*Brief*
Give again, exactly as written, each line of the material below starting at the line that contains "native method is" and ending at the line that contains "Java使用起来非常方便，然". Both ends count, and no other line does.
Given data START
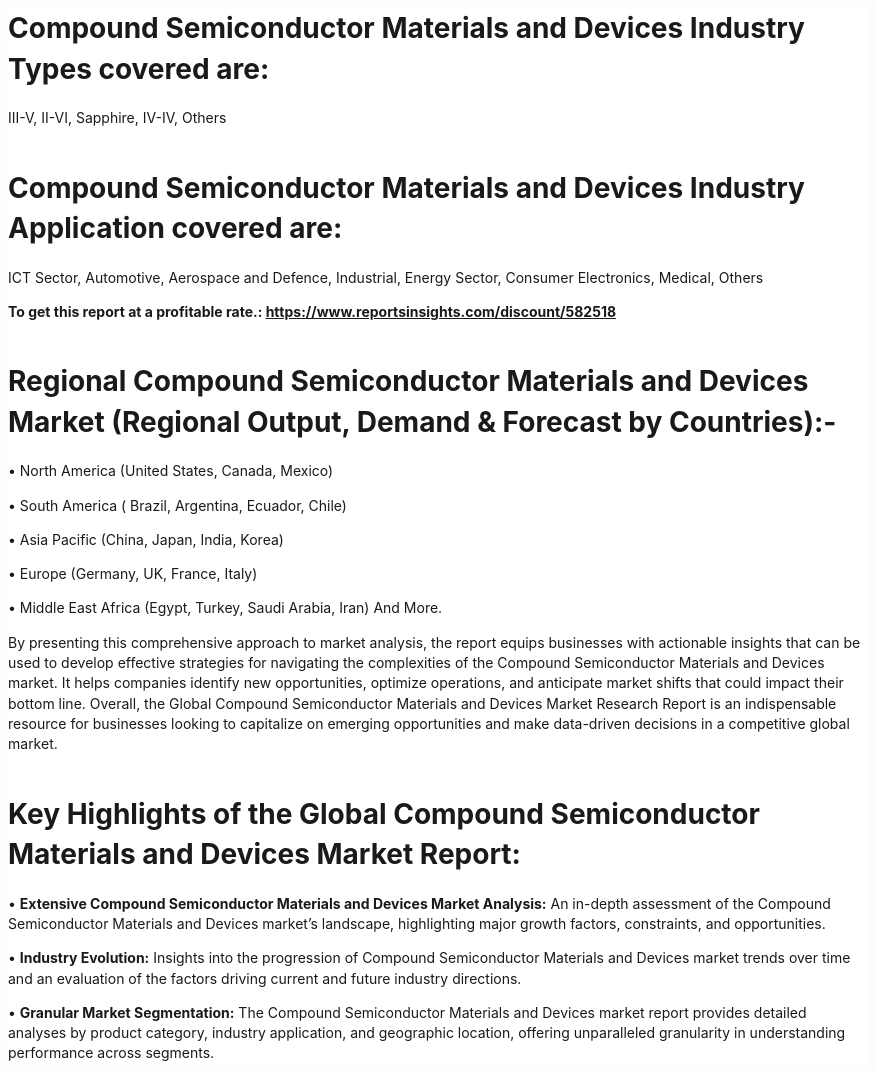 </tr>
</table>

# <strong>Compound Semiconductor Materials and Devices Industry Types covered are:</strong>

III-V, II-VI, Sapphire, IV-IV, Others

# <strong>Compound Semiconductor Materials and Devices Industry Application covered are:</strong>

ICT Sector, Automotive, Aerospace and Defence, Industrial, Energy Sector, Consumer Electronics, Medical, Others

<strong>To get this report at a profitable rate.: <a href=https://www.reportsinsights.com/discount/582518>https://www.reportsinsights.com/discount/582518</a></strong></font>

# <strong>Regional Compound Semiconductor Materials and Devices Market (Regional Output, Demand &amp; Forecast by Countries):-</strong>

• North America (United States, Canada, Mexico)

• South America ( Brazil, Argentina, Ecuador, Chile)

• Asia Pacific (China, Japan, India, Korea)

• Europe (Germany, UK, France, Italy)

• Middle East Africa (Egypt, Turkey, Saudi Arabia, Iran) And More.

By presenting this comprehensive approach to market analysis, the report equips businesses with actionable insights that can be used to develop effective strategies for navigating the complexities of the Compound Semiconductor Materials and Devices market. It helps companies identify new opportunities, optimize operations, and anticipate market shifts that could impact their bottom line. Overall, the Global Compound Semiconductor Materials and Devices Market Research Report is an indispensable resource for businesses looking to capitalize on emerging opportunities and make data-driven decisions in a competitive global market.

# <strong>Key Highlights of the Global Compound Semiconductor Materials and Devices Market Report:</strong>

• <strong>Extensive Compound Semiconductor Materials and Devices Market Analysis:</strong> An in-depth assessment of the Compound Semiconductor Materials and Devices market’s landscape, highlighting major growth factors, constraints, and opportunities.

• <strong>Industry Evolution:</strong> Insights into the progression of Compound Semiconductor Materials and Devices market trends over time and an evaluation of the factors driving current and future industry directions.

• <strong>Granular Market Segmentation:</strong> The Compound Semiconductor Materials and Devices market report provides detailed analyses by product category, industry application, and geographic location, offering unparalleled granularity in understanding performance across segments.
Given data END
Given data START
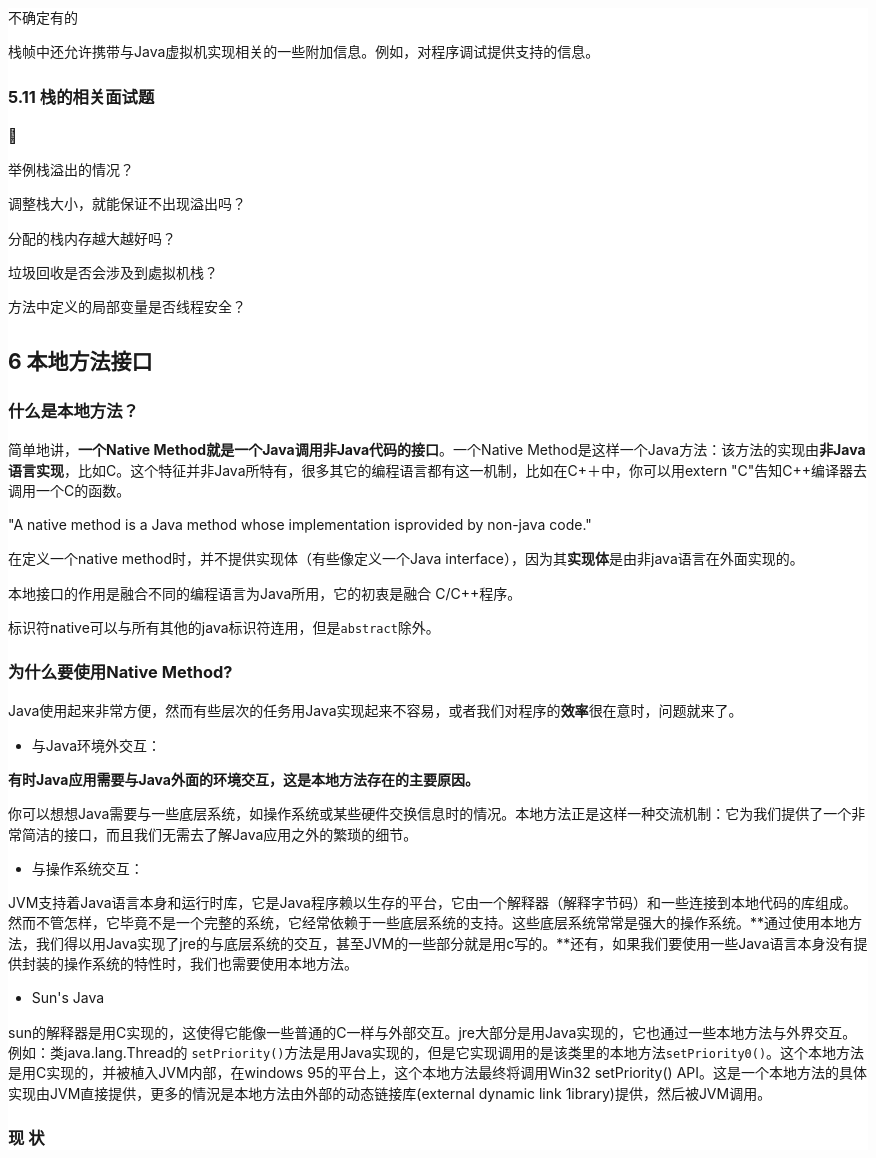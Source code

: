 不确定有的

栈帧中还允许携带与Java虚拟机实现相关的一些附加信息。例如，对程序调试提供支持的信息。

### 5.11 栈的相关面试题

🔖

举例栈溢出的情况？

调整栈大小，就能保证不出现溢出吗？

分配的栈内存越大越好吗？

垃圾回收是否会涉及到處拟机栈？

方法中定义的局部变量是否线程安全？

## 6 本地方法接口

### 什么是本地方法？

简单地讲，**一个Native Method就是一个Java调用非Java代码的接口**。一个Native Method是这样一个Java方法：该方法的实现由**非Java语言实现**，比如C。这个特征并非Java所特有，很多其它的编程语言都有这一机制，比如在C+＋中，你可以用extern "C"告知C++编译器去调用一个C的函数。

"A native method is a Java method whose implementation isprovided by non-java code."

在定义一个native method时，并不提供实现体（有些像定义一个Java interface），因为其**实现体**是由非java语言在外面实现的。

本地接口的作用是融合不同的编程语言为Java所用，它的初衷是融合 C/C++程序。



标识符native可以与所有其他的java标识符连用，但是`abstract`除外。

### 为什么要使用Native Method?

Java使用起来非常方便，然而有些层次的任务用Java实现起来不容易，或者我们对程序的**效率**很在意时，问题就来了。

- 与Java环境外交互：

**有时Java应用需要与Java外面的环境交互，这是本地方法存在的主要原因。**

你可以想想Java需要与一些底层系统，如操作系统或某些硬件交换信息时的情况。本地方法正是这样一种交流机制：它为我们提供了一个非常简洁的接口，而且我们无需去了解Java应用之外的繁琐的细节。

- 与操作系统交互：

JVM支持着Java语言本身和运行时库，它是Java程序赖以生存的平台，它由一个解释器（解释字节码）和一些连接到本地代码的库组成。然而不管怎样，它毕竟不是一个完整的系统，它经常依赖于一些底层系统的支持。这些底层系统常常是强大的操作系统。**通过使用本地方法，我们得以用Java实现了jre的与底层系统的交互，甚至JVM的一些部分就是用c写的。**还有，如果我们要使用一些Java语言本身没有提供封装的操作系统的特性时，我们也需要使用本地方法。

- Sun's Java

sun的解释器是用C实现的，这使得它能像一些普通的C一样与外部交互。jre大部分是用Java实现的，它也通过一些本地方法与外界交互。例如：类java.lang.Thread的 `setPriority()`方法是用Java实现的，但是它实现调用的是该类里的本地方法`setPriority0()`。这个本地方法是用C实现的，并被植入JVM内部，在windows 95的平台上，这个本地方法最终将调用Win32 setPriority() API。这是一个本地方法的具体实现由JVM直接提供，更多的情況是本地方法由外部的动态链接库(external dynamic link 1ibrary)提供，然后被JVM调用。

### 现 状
Given data END
Given data START
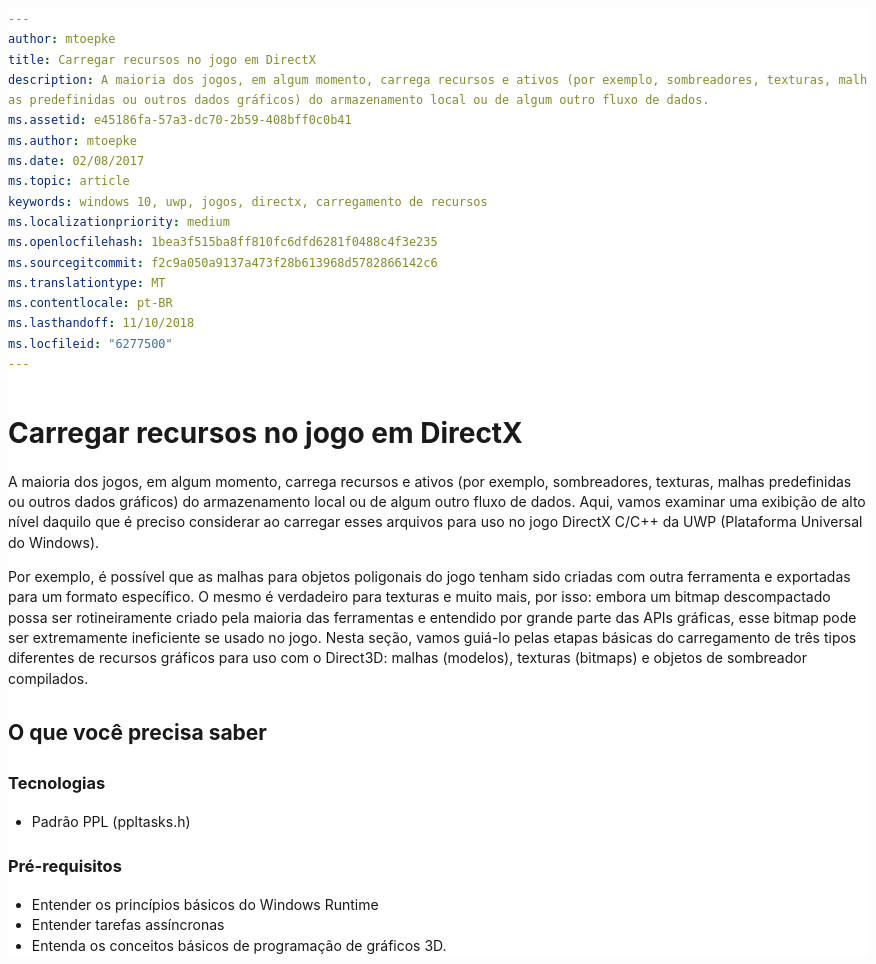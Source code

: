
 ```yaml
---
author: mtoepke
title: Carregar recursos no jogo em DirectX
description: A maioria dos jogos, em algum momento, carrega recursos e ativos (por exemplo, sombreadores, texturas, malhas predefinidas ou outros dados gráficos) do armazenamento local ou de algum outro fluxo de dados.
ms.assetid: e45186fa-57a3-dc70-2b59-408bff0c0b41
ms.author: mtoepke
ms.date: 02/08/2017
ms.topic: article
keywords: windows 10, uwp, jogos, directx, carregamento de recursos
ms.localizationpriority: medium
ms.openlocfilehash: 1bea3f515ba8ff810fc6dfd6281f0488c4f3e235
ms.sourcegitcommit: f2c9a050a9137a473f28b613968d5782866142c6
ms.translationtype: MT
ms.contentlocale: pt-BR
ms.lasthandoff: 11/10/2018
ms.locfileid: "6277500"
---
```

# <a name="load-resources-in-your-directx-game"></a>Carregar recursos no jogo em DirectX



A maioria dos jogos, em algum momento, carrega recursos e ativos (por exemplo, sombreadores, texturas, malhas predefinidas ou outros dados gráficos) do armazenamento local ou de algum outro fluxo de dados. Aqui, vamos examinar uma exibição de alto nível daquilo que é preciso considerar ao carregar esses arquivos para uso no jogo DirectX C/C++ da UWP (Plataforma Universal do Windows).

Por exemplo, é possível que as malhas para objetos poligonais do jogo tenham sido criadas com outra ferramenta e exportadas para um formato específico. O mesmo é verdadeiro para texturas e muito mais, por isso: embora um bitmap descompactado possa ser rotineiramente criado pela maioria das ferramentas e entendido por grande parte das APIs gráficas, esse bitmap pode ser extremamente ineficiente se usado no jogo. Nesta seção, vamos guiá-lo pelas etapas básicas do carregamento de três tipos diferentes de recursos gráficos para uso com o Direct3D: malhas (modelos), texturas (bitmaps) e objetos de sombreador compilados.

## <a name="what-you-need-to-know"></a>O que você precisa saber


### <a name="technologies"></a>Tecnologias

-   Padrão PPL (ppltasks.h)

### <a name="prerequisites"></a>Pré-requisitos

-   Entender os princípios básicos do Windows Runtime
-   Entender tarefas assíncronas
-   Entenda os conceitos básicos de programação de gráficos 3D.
Given data END
*Output below*
"A native method is a Java method whose implementation isprovided by non-java code."

在定义一个native method时，并不提供实现体（有些像定义一个Java interface），因为其**实现体**是由非java语言在外面实现的。

本地接口的作用是融合不同的编程语言为Java所用，它的初衷是融合 C/C++程序。



标识符native可以与所有其他的java标识符连用，但是`abstract`除外。

### 为什么要使用Native Method?

Java使用起来非常方便，然而有些层次的任务用Java实现起来不容易，或者我们对程序的**效率**很在意时，问题就来了。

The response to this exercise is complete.